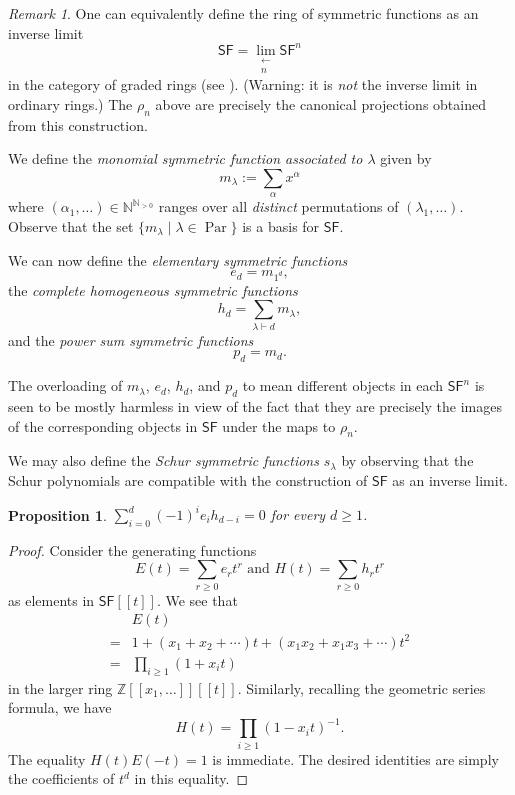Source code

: \documentclass[12pt]{article}
\theoremstyle{plain}
\newtheorem{proposition}[theorem]{Proposition}
\theoremstyle{definition}
\theoremstyle{remark}
\newtheorem{remark}[theorem]{Remark}
\numberwithin{equation}{section}
\begin{document}
\begin{remark}
One can equivalently define the ring of symmetric functions as an inverse
limit
\[
\mathsf{SF} = \lim_{\substack{\longleftarrow\\n}} \mathsf{SF}^n
\]
in the category of graded rings (see \cite{Macdonald}).
(Warning: it is \emph{not} the inverse limit in ordinary rings.)
The $\rho_n$ above are precisely the canonical projections obtained from
this construction.
\end{remark}

We define the \emph{monomial symmetric function associated to $\lambda$}
given by
\[
m_\lambda := \sum_{\alpha} x^\alpha
\]
where $(\alpha_1,\ldots) \in \mathbb{N}^{\mathbb{N}_{>0}}$ ranges over all
\emph{distinct} permutations of $(\lambda_1,\ldots)$.
Observe that the set $\{ m_\lambda \mid \lambda \in
\operatorname{Par}\}$ is a basis for $\mathsf{SF}$.

We can now define the \emph{elementary symmetric functions}
\[
e_d = m_{1^d},
\]
the \emph{complete homogeneous symmetric functions}
\[
h_d = \sum_{\lambda \vdash d} m_\lambda ,
\]
and the \emph{power sum symmetric functions}
\[
p_d = m_{d}.
\]

The overloading of $m_\lambda$, $e_d$, $h_d$, and $p_d$ to mean
different objects in each $\mathsf{SF}^n$ is seen to be mostly harmless
in view of the fact that they are precisely the images of the
corresponding objects in $\mathsf{SF}$ under the maps to $\rho_n$.

We may also define the \emph{Schur symmetric functions}
$s_\lambda$ by observing that the Schur polynomials are compatible
with the construction of $\mathsf{SF}$ as an inverse limit.

\begin{proposition} \label{prop:fund_rel}
$\displaystyle\sum_{i=0}^d (-1)^i e_i h_{d-i}=0$ for every $d \ge 1$.
\end{proposition}

\begin{proof}
Consider the generating functions
\[ E(t) = \sum_{r \ge 0} e_r t^r
\textrm{ and }
H(t) = \sum_{r \ge 0} h_r t^r \]
as elements in $\mathsf{SF}[[t]]$.
We see that
\begin{align*}
& E(t)\\
 =& 1 + (x_1+x_2+\cdots)t
+ (x_1x_2+x_1x_3+\cdots)t^2 \\
=&\prod_{i \ge 1} (1+x_i t)
\end{align*}
in the larger ring $\mathbb{Z}[[x_1,\ldots]][[t]]$.
Similarly, recalling the geometric series formula, we have
\[
H(t) = \prod_{i \ge 1} (1-x_i t)^{-1} .
\]
The equality $H(t)E(-t)=1$ is immediate.
The desired identities are simply the coefficients of $t^d$
in this equality.
\end{proof}
\end{document}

**AIM OF THE TASK**
Leaving out every line before the one with "We may also", print the rest of the listing above exactly, through its final line.

**OUTPUT FOR THIS EXERCISE**
We may also define the \emph{Schur symmetric functions}
$s_\lambda$ by observing that the Schur polynomials are compatible
with the construction of $\mathsf{SF}$ as an inverse limit.

\begin{proposition} \label{prop:fund_rel}
$\displaystyle\sum_{i=0}^d (-1)^i e_i h_{d-i}=0$ for every $d \ge 1$.
\end{proposition}

\begin{proof}
Consider the generating functions
\[ E(t) = \sum_{r \ge 0} e_r t^r
\textrm{ and }
H(t) = \sum_{r \ge 0} h_r t^r \]
as elements in $\mathsf{SF}[[t]]$.
We see that
\begin{align*}
& E(t)\\
 =& 1 + (x_1+x_2+\cdots)t
+ (x_1x_2+x_1x_3+\cdots)t^2 \\
=&\prod_{i \ge 1} (1+x_i t)
\end{align*}
in the larger ring $\mathbb{Z}[[x_1,\ldots]][[t]]$.
Similarly, recalling the geometric series formula, we have
\[
H(t) = \prod_{i \ge 1} (1-x_i t)^{-1} .
\]
The equality $H(t)E(-t)=1$ is immediate.
The desired identities are simply the coefficients of $t^d$
in this equality.
\end{proof}
\end{document}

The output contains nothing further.